Source records:
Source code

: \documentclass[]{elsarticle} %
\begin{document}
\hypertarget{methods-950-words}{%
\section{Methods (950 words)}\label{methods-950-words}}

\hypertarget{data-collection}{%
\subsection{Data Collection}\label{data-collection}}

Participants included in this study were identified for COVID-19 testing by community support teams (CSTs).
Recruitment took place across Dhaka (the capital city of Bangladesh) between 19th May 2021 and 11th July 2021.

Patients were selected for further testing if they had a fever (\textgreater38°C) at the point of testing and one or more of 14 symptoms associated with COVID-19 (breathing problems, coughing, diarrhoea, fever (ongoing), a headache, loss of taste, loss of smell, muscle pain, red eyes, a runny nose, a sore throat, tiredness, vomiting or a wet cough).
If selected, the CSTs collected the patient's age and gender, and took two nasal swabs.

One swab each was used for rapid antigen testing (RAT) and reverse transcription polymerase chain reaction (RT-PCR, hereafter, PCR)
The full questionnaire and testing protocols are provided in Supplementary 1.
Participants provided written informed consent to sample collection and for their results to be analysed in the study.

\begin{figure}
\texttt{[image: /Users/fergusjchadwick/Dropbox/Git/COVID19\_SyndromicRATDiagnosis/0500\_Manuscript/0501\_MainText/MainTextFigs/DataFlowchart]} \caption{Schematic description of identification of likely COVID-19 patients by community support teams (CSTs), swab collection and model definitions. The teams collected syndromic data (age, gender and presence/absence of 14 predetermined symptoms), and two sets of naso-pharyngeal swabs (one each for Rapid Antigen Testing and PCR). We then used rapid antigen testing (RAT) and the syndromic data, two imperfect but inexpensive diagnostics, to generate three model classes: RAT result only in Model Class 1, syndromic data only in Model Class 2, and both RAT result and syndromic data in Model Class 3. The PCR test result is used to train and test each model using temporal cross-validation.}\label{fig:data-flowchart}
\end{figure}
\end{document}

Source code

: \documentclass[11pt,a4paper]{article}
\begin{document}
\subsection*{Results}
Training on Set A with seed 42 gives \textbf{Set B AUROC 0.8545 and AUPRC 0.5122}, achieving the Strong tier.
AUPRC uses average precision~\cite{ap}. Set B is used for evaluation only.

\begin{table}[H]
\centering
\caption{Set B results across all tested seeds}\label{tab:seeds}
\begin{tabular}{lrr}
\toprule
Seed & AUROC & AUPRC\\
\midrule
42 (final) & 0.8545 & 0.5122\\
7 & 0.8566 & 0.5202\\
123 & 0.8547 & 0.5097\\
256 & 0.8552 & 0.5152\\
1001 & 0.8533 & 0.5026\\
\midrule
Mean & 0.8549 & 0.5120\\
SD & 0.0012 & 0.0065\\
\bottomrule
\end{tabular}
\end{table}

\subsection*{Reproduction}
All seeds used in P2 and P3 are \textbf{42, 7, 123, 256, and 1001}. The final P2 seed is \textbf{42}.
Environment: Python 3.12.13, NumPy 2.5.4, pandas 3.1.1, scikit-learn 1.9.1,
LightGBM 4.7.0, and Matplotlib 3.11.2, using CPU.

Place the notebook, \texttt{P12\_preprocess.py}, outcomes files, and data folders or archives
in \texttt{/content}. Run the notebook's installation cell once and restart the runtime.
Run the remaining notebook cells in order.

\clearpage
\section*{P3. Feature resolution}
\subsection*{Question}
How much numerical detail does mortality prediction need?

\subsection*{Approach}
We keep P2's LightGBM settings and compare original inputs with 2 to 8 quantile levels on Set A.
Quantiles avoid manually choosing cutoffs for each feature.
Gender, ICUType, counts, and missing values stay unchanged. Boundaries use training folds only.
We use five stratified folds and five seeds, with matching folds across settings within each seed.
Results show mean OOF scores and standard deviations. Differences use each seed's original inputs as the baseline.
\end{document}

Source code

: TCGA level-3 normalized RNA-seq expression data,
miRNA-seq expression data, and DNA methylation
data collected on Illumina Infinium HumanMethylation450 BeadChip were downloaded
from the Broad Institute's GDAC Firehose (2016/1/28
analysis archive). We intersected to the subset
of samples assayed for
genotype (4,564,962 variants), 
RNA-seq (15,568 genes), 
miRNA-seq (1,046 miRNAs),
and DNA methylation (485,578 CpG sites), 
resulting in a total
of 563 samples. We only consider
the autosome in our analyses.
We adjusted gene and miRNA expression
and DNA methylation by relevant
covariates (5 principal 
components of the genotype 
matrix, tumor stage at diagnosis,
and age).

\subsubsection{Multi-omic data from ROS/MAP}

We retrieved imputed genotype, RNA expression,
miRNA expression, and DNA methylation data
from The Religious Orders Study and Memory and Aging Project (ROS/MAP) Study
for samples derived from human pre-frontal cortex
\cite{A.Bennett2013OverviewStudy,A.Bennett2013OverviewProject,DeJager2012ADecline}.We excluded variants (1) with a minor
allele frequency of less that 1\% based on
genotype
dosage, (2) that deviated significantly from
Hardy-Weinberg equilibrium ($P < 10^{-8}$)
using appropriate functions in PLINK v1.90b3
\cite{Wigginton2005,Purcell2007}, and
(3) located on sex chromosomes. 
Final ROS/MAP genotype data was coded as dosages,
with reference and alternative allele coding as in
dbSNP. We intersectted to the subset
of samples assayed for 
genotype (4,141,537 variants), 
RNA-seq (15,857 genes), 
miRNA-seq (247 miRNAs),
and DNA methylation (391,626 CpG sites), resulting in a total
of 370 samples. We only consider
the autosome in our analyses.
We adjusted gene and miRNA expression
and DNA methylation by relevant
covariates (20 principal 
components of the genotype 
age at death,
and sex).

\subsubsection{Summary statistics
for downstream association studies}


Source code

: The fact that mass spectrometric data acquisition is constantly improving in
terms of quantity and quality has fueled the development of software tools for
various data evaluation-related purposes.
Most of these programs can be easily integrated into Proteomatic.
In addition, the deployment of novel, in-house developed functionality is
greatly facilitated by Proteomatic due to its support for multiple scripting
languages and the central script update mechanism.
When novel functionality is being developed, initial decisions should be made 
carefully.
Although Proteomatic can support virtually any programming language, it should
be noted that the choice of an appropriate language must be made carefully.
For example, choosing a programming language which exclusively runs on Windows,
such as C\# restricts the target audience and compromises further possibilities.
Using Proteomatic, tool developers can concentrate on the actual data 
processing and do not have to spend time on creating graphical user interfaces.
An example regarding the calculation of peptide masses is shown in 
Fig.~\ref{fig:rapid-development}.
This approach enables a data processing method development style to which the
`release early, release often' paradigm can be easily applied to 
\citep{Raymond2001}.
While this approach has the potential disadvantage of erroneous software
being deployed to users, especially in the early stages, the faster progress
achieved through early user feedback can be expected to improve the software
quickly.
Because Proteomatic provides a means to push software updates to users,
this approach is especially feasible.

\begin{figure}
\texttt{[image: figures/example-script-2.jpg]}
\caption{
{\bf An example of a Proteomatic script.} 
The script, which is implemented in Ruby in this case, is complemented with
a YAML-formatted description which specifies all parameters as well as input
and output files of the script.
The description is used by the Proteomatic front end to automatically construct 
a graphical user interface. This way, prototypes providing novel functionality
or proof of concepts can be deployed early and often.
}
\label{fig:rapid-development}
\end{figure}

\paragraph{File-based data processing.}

INSTRUCTIONS FOR THE TASK: Transcribe each line above exactly; skip none.

RESPONSE FOR THIS EXERCISE:
Source code

: \documentclass[]{elsarticle} %
\begin{document}
\hypertarget{methods-950-words}{%
\section{Methods (950 words)}\label{methods-950-words}}

\hypertarget{data-collection}{%
\subsection{Data Collection}\label{data-collection}}

Participants included in this study were identified for COVID-19 testing by community support teams (CSTs).
Recruitment took place across Dhaka (the capital city of Bangladesh) between 19th May 2021 and 11th July 2021.

Patients were selected for further testing if they had a fever (\textgreater38°C) at the point of testing and one or more of 14 symptoms associated with COVID-19 (breathing problems, coughing, diarrhoea, fever (ongoing), a headache, loss of taste, loss of smell, muscle pain, red eyes, a runny nose, a sore throat, tiredness, vomiting or a wet cough).
If selected, the CSTs collected the patient's age and gender, and took two nasal swabs.

One swab each was used for rapid antigen testing (RAT) and reverse transcription polymerase chain reaction (RT-PCR, hereafter, PCR)
The full questionnaire and testing protocols are provided in Supplementary 1.
Participants provided written informed consent to sample collection and for their results to be analysed in the study.

\begin{figure}
\texttt{[image: /Users/fergusjchadwick/Dropbox/Git/COVID19\_SyndromicRATDiagnosis/0500\_Manuscript/0501\_MainText/MainTextFigs/DataFlowchart]} \caption{Schematic description of identification of likely COVID-19 patients by community support teams (CSTs), swab collection and model definitions. The teams collected syndromic data (age, gender and presence/absence of 14 predetermined symptoms), and two sets of naso-pharyngeal swabs (one each for Rapid Antigen Testing and PCR). We then used rapid antigen testing (RAT) and the syndromic data, two imperfect but inexpensive diagnostics, to generate three model classes: RAT result only in Model Class 1, syndromic data only in Model Class 2, and both RAT result and syndromic data in Model Class 3. The PCR test result is used to train and test each model using temporal cross-validation.}\label{fig:data-flowchart}
\end{figure}
\end{document}

Source code

: \documentclass[11pt,a4paper]{article}
\begin{document}
\subsection*{Results}
Training on Set A with seed 42 gives \textbf{Set B AUROC 0.8545 and AUPRC 0.5122}, achieving the Strong tier.
AUPRC uses average precision~\cite{ap}. Set B is used for evaluation only.

\begin{table}[H]
\centering
\caption{Set B results across all tested seeds}\label{tab:seeds}
\begin{tabular}{lrr}
\toprule
Seed & AUROC & AUPRC\\
\midrule
42 (final) & 0.8545 & 0.5122\\
7 & 0.8566 & 0.5202\\
123 & 0.8547 & 0.5097\\
256 & 0.8552 & 0.5152\\
1001 & 0.8533 & 0.5026\\
\midrule
Mean & 0.8549 & 0.5120\\
SD & 0.0012 & 0.0065\\
\bottomrule
\end{tabular}
\end{table}

\subsection*{Reproduction}
All seeds used in P2 and P3 are \textbf{42, 7, 123, 256, and 1001}. The final P2 seed is \textbf{42}.
Environment: Python 3.12.13, NumPy 2.5.4, pandas 3.1.1, scikit-learn 1.9.1,
LightGBM 4.7.0, and Matplotlib 3.11.2, using CPU.

Place the notebook, \texttt{P12\_preprocess.py}, outcomes files, and data folders or archives
in \texttt{/content}. Run the notebook's installation cell once and restart the runtime.
Run the remaining notebook cells in order.

\clearpage
\section*{P3. Feature resolution}
\subsection*{Question}
How much numerical detail does mortality prediction need?

\subsection*{Approach}
We keep P2's LightGBM settings and compare original inputs with 2 to 8 quantile levels on Set A.
Quantiles avoid manually choosing cutoffs for each feature.
Gender, ICUType, counts, and missing values stay unchanged. Boundaries use training folds only.
We use five stratified folds and five seeds, with matching folds across settings within each seed.
Results show mean OOF scores and standard deviations. Differences use each seed's original inputs as the baseline.
\end{document}

Source code

: TCGA level-3 normalized RNA-seq expression data,
miRNA-seq expression data, and DNA methylation
data collected on Illumina Infinium HumanMethylation450 BeadChip were downloaded
from the Broad Institute's GDAC Firehose (2016/1/28
analysis archive). We intersected to the subset
of samples assayed for
genotype (4,564,962 variants), 
RNA-seq (15,568 genes), 
miRNA-seq (1,046 miRNAs),
and DNA methylation (485,578 CpG sites), 
resulting in a total
of 563 samples. We only consider
the autosome in our analyses.
We adjusted gene and miRNA expression
and DNA methylation by relevant
covariates (5 principal 
components of the genotype 
matrix, tumor stage at diagnosis,
and age).

\subsubsection{Multi-omic data from ROS/MAP}

We retrieved imputed genotype, RNA expression,
miRNA expression, and DNA methylation data
from The Religious Orders Study and Memory and Aging Project (ROS/MAP) Study
for samples derived from human pre-frontal cortex
\cite{A.Bennett2013OverviewStudy,A.Bennett2013OverviewProject,DeJager2012ADecline}.We excluded variants (1) with a minor
allele frequency of less that 1\% based on
genotype
dosage, (2) that deviated significantly from
Hardy-Weinberg equilibrium ($P < 10^{-8}$)
using appropriate functions in PLINK v1.90b3
\cite{Wigginton2005,Purcell2007}, and
(3) located on sex chromosomes. 
Final ROS/MAP genotype data was coded as dosages,
with reference and alternative allele coding as in
dbSNP. We intersectted to the subset
of samples assayed for 
genotype (4,141,537 variants), 
RNA-seq (15,857 genes), 
miRNA-seq (247 miRNAs),
and DNA methylation (391,626 CpG sites), resulting in a total
of 370 samples. We only consider
the autosome in our analyses.
We adjusted gene and miRNA expression
and DNA methylation by relevant
covariates (20 principal 
components of the genotype 
age at death,
and sex).

\subsubsection{Summary statistics
for downstream association studies}


Source code

: The fact that mass spectrometric data acquisition is constantly improving in
terms of quantity and quality has fueled the development of software tools for
various data evaluation-related purposes.
Most of these programs can be easily integrated into Proteomatic.
In addition, the deployment of novel, in-house developed functionality is
greatly facilitated by Proteomatic due to its support for multiple scripting
languages and the central script update mechanism.
When novel functionality is being developed, initial decisions should be made 
carefully.
Although Proteomatic can support virtually any programming language, it should
be noted that the choice of an appropriate language must be made carefully.
For example, choosing a programming language which exclusively runs on Windows,
such as C\# restricts the target audience and compromises further possibilities.
Using Proteomatic, tool developers can concentrate on the actual data 
processing and do not have to spend time on creating graphical user interfaces.
An example regarding the calculation of peptide masses is shown in 
Fig.~\ref{fig:rapid-development}.
This approach enables a data processing method development style to which the
`release early, release often' paradigm can be easily applied to 
\citep{Raymond2001}.
While this approach has the potential disadvantage of erroneous software
being deployed to users, especially in the early stages, the faster progress
achieved through early user feedback can be expected to improve the software
quickly.
Because Proteomatic provides a means to push software updates to users,
this approach is especially feasible.

\begin{figure}
\texttt{[image: figures/example-script-2.jpg]}
\caption{
{\bf An example of a Proteomatic script.} 
The script, which is implemented in Ruby in this case, is complemented with
a YAML-formatted description which specifies all parameters as well as input
and output files of the script.
The description is used by the Proteomatic front end to automatically construct 
a graphical user interface. This way, prototypes providing novel functionality
or proof of concepts can be deployed early and often.
}
\label{fig:rapid-development}
\end{figure}

\paragraph{File-based data processing.}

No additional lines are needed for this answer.